- _EXERCISE REQUIREMENTS_
Exclude images; transcribe the rest of the data exactly.

++++ RECORDS FOR THIS TASK ++++

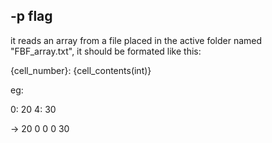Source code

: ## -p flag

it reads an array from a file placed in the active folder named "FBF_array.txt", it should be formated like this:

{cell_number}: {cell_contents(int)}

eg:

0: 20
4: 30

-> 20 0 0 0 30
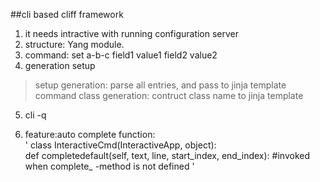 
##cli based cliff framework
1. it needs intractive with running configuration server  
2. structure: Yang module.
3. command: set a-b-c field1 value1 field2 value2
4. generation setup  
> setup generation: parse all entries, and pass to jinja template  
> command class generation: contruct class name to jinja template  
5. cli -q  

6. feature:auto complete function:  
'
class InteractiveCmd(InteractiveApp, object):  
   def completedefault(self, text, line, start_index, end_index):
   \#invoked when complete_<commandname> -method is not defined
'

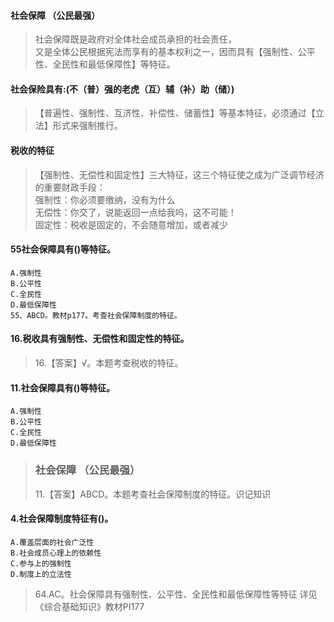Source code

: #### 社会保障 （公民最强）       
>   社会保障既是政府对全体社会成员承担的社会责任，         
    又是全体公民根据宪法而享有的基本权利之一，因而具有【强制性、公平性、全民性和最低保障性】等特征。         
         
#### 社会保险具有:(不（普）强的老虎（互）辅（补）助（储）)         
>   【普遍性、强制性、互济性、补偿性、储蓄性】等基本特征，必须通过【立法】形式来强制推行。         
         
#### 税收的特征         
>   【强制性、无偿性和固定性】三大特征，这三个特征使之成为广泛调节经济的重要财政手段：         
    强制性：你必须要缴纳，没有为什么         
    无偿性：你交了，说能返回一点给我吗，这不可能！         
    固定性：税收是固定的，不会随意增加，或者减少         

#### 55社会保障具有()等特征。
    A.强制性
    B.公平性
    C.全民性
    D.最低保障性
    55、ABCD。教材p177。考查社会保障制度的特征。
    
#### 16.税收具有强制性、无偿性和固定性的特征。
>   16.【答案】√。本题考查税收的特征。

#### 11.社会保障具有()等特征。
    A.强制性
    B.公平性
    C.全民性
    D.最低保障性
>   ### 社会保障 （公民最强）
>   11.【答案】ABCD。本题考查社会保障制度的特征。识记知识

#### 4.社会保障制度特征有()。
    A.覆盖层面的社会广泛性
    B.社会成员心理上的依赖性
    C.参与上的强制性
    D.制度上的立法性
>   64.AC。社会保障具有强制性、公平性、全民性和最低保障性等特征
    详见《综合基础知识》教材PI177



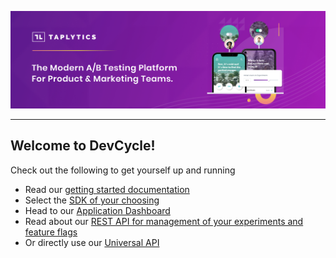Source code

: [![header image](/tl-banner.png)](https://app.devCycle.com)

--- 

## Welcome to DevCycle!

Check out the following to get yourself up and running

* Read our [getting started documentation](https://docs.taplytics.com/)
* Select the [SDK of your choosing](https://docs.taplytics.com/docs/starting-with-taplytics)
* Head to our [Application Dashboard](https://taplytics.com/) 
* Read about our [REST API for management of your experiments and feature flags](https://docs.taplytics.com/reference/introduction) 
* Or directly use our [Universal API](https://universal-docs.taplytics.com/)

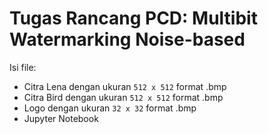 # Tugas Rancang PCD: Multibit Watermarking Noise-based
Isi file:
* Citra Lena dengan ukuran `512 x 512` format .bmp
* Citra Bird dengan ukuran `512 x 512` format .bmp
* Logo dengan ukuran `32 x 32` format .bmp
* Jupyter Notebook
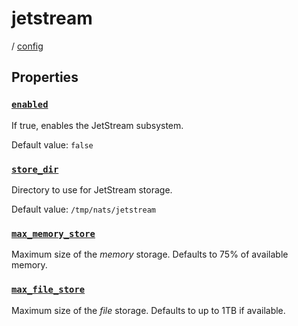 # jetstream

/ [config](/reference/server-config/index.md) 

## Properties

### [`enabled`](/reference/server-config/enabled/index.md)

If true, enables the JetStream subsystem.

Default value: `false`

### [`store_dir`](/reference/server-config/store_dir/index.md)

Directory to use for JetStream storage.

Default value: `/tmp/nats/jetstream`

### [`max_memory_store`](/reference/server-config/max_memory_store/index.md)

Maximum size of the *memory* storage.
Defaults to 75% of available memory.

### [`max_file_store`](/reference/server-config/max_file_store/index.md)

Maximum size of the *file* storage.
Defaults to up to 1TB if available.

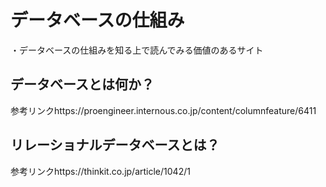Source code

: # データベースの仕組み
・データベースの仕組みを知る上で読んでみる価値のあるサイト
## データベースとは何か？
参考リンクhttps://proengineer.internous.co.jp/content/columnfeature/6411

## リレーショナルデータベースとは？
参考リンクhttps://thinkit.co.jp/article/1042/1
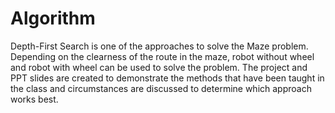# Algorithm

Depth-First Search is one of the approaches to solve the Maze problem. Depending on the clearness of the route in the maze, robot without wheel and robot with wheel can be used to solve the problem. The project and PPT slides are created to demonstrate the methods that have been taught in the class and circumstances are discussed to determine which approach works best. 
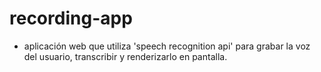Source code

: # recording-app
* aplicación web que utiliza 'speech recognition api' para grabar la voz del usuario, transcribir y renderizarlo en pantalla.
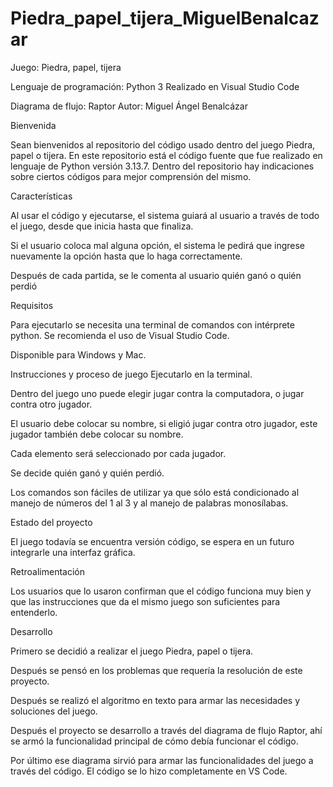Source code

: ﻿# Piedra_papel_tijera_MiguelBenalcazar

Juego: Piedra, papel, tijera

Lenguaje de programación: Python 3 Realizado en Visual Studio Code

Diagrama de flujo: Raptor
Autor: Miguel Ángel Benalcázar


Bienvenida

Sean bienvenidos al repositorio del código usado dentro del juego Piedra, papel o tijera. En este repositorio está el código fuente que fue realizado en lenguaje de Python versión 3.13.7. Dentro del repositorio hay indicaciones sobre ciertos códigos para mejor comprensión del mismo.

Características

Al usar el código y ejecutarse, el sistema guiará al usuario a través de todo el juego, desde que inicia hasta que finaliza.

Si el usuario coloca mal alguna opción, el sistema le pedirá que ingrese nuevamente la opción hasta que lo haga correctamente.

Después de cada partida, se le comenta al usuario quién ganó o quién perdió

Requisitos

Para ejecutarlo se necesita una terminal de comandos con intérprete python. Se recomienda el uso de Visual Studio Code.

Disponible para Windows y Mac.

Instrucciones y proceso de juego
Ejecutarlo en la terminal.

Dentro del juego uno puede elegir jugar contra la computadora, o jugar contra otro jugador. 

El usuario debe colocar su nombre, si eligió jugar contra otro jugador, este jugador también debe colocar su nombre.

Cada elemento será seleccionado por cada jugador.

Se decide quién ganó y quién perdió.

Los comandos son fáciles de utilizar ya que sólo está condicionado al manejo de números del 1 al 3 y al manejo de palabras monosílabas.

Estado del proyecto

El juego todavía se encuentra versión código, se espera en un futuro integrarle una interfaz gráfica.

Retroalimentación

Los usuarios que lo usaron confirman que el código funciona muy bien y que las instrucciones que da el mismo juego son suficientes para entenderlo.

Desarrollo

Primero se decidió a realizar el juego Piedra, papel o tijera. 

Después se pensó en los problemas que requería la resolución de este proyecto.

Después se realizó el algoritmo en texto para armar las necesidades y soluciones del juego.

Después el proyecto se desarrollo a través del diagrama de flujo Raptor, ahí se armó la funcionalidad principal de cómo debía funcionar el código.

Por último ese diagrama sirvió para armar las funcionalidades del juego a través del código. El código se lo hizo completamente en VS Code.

++++

- _THE COMPLETED TASK_
Source code

: ## -p flag

it reads an array from a file placed in the active folder named "FBF_array.txt", it should be formated like this:

{cell_number}: {cell_contents(int)}

eg:

0: 20
4: 30

-> 20 0 0 0 30
##cli based cliff framework
1. it needs intractive with running configuration server  
2. structure: Yang module.
3. command: set a-b-c field1 value1 field2 value2
4. generation setup  
> setup generation: parse all entries, and pass to jinja template  
> command class generation: contruct class name to jinja template  
5. cli -q  

6. feature:auto complete function:  
'
class InteractiveCmd(InteractiveApp, object):  
   def completedefault(self, text, line, start_index, end_index):
   \#invoked when complete_<commandname> -method is not defined
'

Source code

: #### 社会保障 （公民最强）       
>   社会保障既是政府对全体社会成员承担的社会责任，         
    又是全体公民根据宪法而享有的基本权利之一，因而具有【强制性、公平性、全民性和最低保障性】等特征。         
         
#### 社会保险具有:(不（普）强的老虎（互）辅（补）助（储）)         
>   【普遍性、强制性、互济性、补偿性、储蓄性】等基本特征，必须通过【立法】形式来强制推行。         
         
#### 税收的特征         
>   【强制性、无偿性和固定性】三大特征，这三个特征使之成为广泛调节经济的重要财政手段：         
    强制性：你必须要缴纳，没有为什么         
    无偿性：你交了，说能返回一点给我吗，这不可能！         
    固定性：税收是固定的，不会随意增加，或者减少         

#### 55社会保障具有()等特征。
    A.强制性
    B.公平性
    C.全民性
    D.最低保障性
    55、ABCD。教材p177。考查社会保障制度的特征。
    
#### 16.税收具有强制性、无偿性和固定性的特征。
>   16.【答案】√。本题考查税收的特征。

#### 11.社会保障具有()等特征。
    A.强制性
    B.公平性
    C.全民性
    D.最低保障性
>   ### 社会保障 （公民最强）
>   11.【答案】ABCD。本题考查社会保障制度的特征。识记知识

#### 4.社会保障制度特征有()。
    A.覆盖层面的社会广泛性
    B.社会成员心理上的依赖性
    C.参与上的强制性
    D.制度上的立法性
>   64.AC。社会保障具有强制性、公平性、全民性和最低保障性等特征
    详见《综合基础知识》教材PI177



Source code

: [![header image](/tl-banner.png)](https://app.devCycle.com)

--- 

## Welcome to DevCycle!

Check out the following to get yourself up and running

* Read our [getting started documentation](https://docs.taplytics.com/)
* Select the [SDK of your choosing](https://docs.taplytics.com/docs/starting-with-taplytics)
* Head to our [Application Dashboard](https://taplytics.com/) 
* Read about our [REST API for management of your experiments and feature flags](https://docs.taplytics.com/reference/introduction) 
* Or directly use our [Universal API](https://universal-docs.taplytics.com/)

 # Tugas Rancang PCD: Multibit Watermarking Noise-based
Isi file:
* Citra Lena dengan ukuran `512 x 512` format .bmp
* Citra Bird dengan ukuran `512 x 512` format .bmp
* Logo dengan ukuran `32 x 32` format .bmp
* Jupyter Notebook
 # jetstream

/ [config](/reference/server-config/index.md) 

## Properties

### [`enabled`](/reference/server-config/enabled/index.md)

If true, enables the JetStream subsystem.

Default value: `false`

### [`store_dir`](/reference/server-config/store_dir/index.md)

Directory to use for JetStream storage.

Default value: `/tmp/nats/jetstream`

### [`max_memory_store`](/reference/server-config/max_memory_store/index.md)

Maximum size of the *memory* storage.
Defaults to 75% of available memory.

### [`max_file_store`](/reference/server-config/max_file_store/index.md)

Maximum size of the *file* storage.
Defaults to up to 1TB if available.

Source code

: # データベースの仕組み
・データベースの仕組みを知る上で読んでみる価値のあるサイト
## データベースとは何か？
参考リンクhttps://proengineer.internous.co.jp/content/columnfeature/6411

## リレーショナルデータベースとは？
参考リンクhttps://thinkit.co.jp/article/1042/1
# Algorithm

Depth-First Search is one of the approaches to solve the Maze problem. Depending on the clearness of the route in the maze, robot without wheel and robot with wheel can be used to solve the problem. The project and PPT slides are created to demonstrate the methods that have been taught in the class and circumstances are discussed to determine which approach works best. 
Source code

: # recording-app
* aplicación web que utiliza 'speech recognition api' para grabar la voz del usuario, transcribir y renderizarlo en pantalla.
Source code

: ﻿# Piedra_papel_tijera_MiguelBenalcazar

Juego: Piedra, papel, tijera

Lenguaje de programación: Python 3 Realizado en Visual Studio Code

Diagrama de flujo: Raptor
Autor: Miguel Ángel Benalcázar


Bienvenida

Sean bienvenidos al repositorio del código usado dentro del juego Piedra, papel o tijera. En este repositorio está el código fuente que fue realizado en lenguaje de Python versión 3.13.7. Dentro del repositorio hay indicaciones sobre ciertos códigos para mejor comprensión del mismo.

Características

Al usar el código y ejecutarse, el sistema guiará al usuario a través de todo el juego, desde que inicia hasta que finaliza.

Si el usuario coloca mal alguna opción, el sistema le pedirá que ingrese nuevamente la opción hasta que lo haga correctamente.

Después de cada partida, se le comenta al usuario quién ganó o quién perdió

Requisitos

Para ejecutarlo se necesita una terminal de comandos con intérprete python. Se recomienda el uso de Visual Studio Code.

Disponible para Windows y Mac.

Instrucciones y proceso de juego
Ejecutarlo en la terminal.

Dentro del juego uno puede elegir jugar contra la computadora, o jugar contra otro jugador. 

El usuario debe colocar su nombre, si eligió jugar contra otro jugador, este jugador también debe colocar su nombre.

Cada elemento será seleccionado por cada jugador.

Se decide quién ganó y quién perdió.

Los comandos son fáciles de utilizar ya que sólo está condicionado al manejo de números del 1 al 3 y al manejo de palabras monosílabas.

Estado del proyecto

El juego todavía se encuentra versión código, se espera en un futuro integrarle una interfaz gráfica.

Retroalimentación

Los usuarios que lo usaron confirman que el código funciona muy bien y que las instrucciones que da el mismo juego son suficientes para entenderlo.

Desarrollo

Primero se decidió a realizar el juego Piedra, papel o tijera. 

Después se pensó en los problemas que requería la resolución de este proyecto.

Después se realizó el algoritmo en texto para armar las necesidades y soluciones del juego.

Después el proyecto se desarrollo a través del diagrama de flujo Raptor, ahí se armó la funcionalidad principal de cómo debía funcionar el código.

Por último ese diagrama sirvió para armar las funcionalidades del juego a través del código. El código se lo hizo completamente en VS Code.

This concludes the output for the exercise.